» The task
Whenever a line below holds the word "scope", count it once; report the total and nothing else.

/---

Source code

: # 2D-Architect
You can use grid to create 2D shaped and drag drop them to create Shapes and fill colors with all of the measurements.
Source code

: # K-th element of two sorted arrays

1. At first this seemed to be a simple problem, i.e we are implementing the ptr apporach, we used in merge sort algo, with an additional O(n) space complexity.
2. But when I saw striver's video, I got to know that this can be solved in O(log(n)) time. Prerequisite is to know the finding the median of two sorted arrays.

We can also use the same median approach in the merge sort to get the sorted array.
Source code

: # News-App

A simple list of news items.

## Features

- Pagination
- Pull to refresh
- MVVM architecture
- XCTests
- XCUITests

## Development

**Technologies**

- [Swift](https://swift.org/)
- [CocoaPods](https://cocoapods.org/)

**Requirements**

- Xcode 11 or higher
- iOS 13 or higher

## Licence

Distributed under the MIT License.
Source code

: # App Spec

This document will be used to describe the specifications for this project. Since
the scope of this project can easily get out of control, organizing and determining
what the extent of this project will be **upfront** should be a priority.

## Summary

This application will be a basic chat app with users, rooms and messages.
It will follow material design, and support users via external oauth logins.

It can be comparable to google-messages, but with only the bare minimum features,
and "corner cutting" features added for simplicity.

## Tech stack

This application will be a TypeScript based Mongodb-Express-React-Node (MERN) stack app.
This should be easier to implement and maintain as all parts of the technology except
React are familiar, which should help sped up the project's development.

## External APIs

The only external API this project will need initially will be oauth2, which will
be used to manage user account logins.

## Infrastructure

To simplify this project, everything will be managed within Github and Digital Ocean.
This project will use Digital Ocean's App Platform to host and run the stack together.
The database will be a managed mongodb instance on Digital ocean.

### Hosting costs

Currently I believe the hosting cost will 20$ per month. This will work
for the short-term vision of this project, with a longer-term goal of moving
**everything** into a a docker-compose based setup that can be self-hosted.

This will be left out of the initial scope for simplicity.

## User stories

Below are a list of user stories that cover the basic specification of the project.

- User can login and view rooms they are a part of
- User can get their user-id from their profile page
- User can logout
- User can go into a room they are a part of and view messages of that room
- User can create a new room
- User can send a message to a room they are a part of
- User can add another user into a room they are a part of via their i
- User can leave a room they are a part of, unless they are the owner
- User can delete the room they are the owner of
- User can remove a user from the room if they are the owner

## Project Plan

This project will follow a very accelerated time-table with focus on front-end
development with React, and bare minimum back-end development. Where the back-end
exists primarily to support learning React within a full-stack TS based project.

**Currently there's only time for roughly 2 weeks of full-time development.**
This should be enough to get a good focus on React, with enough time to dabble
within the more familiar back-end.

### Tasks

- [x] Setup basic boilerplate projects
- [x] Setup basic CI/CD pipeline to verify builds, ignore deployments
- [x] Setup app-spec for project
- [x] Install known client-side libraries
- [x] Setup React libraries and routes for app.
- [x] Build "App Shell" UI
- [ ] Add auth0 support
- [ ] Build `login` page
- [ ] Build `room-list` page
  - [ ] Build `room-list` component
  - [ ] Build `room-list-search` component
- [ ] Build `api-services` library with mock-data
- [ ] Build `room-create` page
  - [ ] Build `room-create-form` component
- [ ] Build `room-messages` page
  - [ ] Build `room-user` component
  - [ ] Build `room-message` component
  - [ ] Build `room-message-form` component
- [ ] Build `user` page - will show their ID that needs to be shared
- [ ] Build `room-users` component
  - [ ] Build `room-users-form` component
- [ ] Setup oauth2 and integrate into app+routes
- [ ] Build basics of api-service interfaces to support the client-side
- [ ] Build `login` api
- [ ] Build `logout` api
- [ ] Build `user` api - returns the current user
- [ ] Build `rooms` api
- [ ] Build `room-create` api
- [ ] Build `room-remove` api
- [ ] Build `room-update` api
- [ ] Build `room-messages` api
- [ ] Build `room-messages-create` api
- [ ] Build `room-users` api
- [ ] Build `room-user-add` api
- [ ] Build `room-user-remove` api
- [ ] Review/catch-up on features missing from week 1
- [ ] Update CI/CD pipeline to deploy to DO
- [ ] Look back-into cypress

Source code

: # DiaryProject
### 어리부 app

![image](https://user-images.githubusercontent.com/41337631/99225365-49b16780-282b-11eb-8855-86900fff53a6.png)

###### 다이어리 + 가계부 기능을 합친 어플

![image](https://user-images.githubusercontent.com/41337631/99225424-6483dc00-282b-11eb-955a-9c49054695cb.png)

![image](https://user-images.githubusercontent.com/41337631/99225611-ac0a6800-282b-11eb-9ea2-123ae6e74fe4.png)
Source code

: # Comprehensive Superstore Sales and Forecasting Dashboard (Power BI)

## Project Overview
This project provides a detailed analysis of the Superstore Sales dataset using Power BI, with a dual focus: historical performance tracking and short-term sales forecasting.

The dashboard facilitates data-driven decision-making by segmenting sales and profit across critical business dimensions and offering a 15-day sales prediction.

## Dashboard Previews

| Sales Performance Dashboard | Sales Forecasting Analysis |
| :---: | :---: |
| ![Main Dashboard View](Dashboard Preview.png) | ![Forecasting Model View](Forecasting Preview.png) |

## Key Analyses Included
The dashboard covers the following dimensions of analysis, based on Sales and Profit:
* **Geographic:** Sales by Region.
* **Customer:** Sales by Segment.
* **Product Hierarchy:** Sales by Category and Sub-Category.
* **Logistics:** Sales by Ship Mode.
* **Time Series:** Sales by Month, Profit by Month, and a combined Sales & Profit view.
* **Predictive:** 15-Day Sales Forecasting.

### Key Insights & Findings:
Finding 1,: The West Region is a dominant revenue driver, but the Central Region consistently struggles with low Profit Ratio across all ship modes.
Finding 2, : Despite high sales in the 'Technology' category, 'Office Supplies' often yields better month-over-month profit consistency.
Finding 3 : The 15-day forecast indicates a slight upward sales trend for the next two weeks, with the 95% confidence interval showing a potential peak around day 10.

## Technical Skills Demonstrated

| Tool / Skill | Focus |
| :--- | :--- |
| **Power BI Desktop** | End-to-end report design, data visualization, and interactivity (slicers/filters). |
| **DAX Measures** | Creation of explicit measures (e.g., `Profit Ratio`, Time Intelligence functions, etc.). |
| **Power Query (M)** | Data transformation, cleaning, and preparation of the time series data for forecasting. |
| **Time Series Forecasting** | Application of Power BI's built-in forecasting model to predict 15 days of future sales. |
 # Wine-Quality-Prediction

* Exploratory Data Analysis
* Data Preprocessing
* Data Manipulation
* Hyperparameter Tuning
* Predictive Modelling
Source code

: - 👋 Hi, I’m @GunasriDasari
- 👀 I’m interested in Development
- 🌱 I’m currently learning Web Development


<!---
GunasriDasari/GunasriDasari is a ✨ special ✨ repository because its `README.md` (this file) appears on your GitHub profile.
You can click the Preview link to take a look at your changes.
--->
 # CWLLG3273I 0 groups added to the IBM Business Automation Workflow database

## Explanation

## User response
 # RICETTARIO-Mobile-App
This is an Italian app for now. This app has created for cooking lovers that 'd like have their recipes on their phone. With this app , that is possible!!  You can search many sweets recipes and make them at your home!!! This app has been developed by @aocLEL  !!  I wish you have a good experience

\---

» Result of the task
2